It is important to communicate regularly with your child's teachers from kindergarten through high school. A deployment can make it hard to stay involved with your child's teachers. With the use of communication technologies and a little advance planning, you can stay involved with your child's school life throughout your deployment. The following tips can help you stay in touch with your child's teacher:
- Enlist the help of your spouse or your child's guardian. Before you deploy, discuss with your spouse or your child's guardian how you can work together. Your spouse or your child's guardian can help with school attendance, homework and communication with the teacher. If he or she has limited English-speaking abilities, your child's school may be able to provide a translator. This may be a new role for your spouse or your child's guardian if you normally help with homework and communicate with teachers. Give specific information on what his or her role should be while you are deployed.

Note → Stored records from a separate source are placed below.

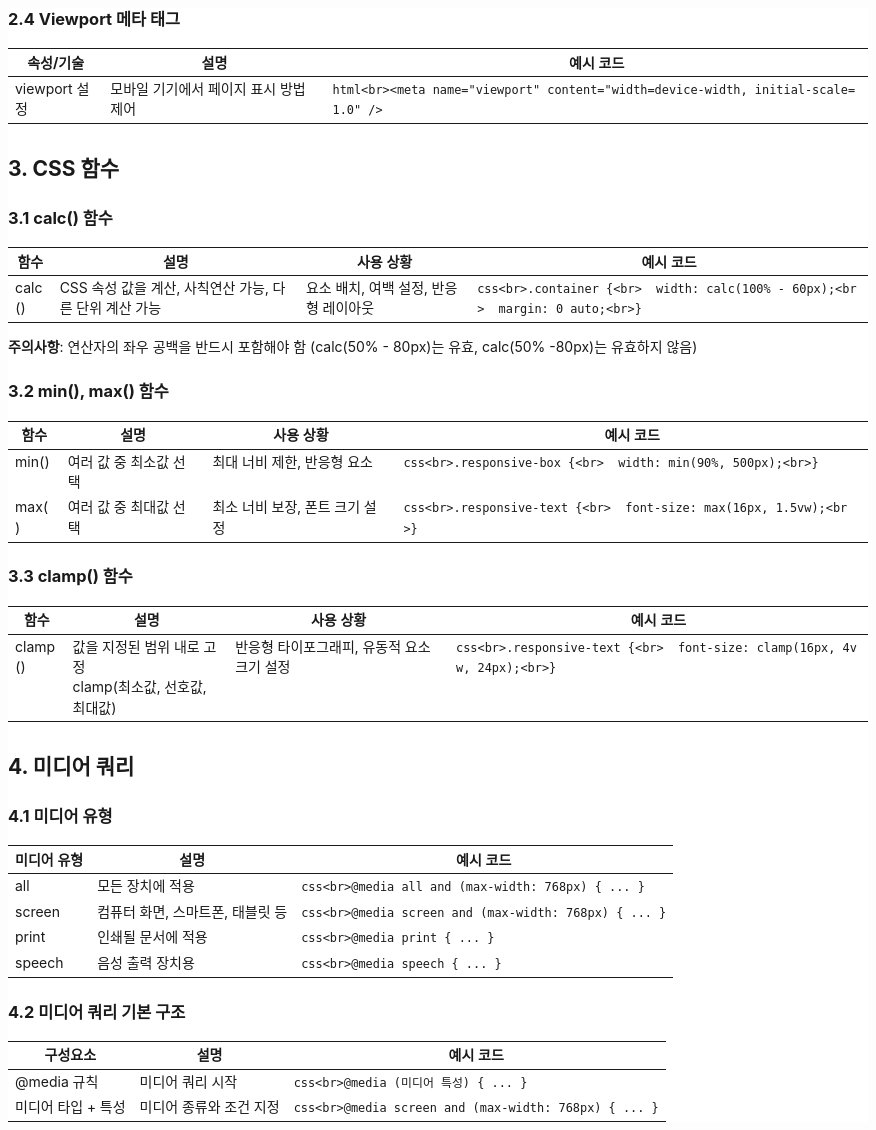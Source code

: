### 2.4 Viewport 메타 태그

| 속성/기술 | 설명 | 예시 코드 |
| --- | --- | --- |
| viewport 설정 | 모바일 기기에서 페이지 표시 방법 제어 | `html<br><meta name="viewport" content="width=device-width, initial-scale=1.0" />` |

## 3. CSS 함수

### 3.1 calc() 함수

| 함수 | 설명 | 사용 상황 | 예시 코드 |
| --- | --- | --- | --- |
| calc() | CSS 속성 값을 계산, 사칙연산 가능, 다른 단위 계산 가능 | 요소 배치, 여백 설정, 반응형 레이아웃 | `css<br>.container {<br>  width: calc(100% - 60px);<br>  margin: 0 auto;<br>}` |

**주의사항**: 연산자의 좌우 공백을 반드시 포함해야 함 (calc(50% - 80px)는 유효, calc(50% -80px)는 유효하지 않음)

### 3.2 min(), max() 함수

| 함수 | 설명 | 사용 상황 | 예시 코드 |
| --- | --- | --- | --- |
| min() | 여러 값 중 최소값 선택 | 최대 너비 제한, 반응형 요소 | `css<br>.responsive-box {<br>  width: min(90%, 500px);<br>}` |
| max() | 여러 값 중 최대값 선택 | 최소 너비 보장, 폰트 크기 설정 | `css<br>.responsive-text {<br>  font-size: max(16px, 1.5vw);<br>}` |

### 3.3 clamp() 함수

| 함수 | 설명 | 사용 상황 | 예시 코드 |
| --- | --- | --- | --- |
| clamp() | 값을 지정된 범위 내로 고정<br>clamp(최소값, 선호값, 최대값) | 반응형 타이포그래피, 유동적 요소 크기 설정 | `css<br>.responsive-text {<br>  font-size: clamp(16px, 4vw, 24px);<br>}` |

## 4. 미디어 쿼리

### 4.1 미디어 유형

| 미디어 유형 | 설명 | 예시 코드 |
| --- | --- | --- |
| all | 모든 장치에 적용 | `css<br>@media all and (max-width: 768px) { ... }` |
| screen | 컴퓨터 화면, 스마트폰, 태블릿 등 | `css<br>@media screen and (max-width: 768px) { ... }` |
| print | 인쇄될 문서에 적용 | `css<br>@media print { ... }` |
| speech | 음성 출력 장치용 | `css<br>@media speech { ... }` |

### 4.2 미디어 쿼리 기본 구조

| 구성요소 | 설명 | 예시 코드 |
| --- | --- | --- |
| @media 규칙 | 미디어 쿼리 시작 | `css<br>@media (미디어 특성) { ... }` |
| 미디어 타입 + 특성 | 미디어 종류와 조건 지정 | `css<br>@media screen and (max-width: 768px) { ... }` |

- Know what resources the school has available. Many schools have websites that will keep you up to date on your child's schoolwork. If your child is in a DoD school, for example, you can get connected to GradeSpeed, which will keep you current on your child's grades and attendance. To access GradeSpeed, visit dodea.gradespeed.net.
- Make plans before you deploy. Be sure to meet with your child's teacher before you deploy. Make sure he or she understands you want to stay a part of your child's life while you are gone. Ask if you can stay in contact with your child's teacher via email or if the school has accommodations to help you stay in touch, such as a website. Plan to communicate on a regular basis as your mission allows. Let the teacher know if you would like to be informed about specific issues, like a low grade or an unexcused absence.
- Decide on the best ways to communicate. For many deployed parents, email is the easiest way to communicate with teachers. If you are communicating with several teachers, you may want to set up an online chat. Much of your communication will depend on what technologies you have available to you when you're deployed. Before you leave, check out what you will have access to and talk to the teachers about the best way to communicate while you are gone. If you have not heard from your child's teacher in a while, send an email to check in. Teachers can get busy and a friendly email will remind your child's teacher that you want to stay involved. Try not to be concerned if you do not hear back right away. With time changes and the teacher's busy schedule, it may take a few days.
- Send a box to school. Ask your child's teacher what the class will be studying. If you can send something from a faraway place that relates to their work, the students will feel like the subject is real. Plus, your child will beam when the box is opened.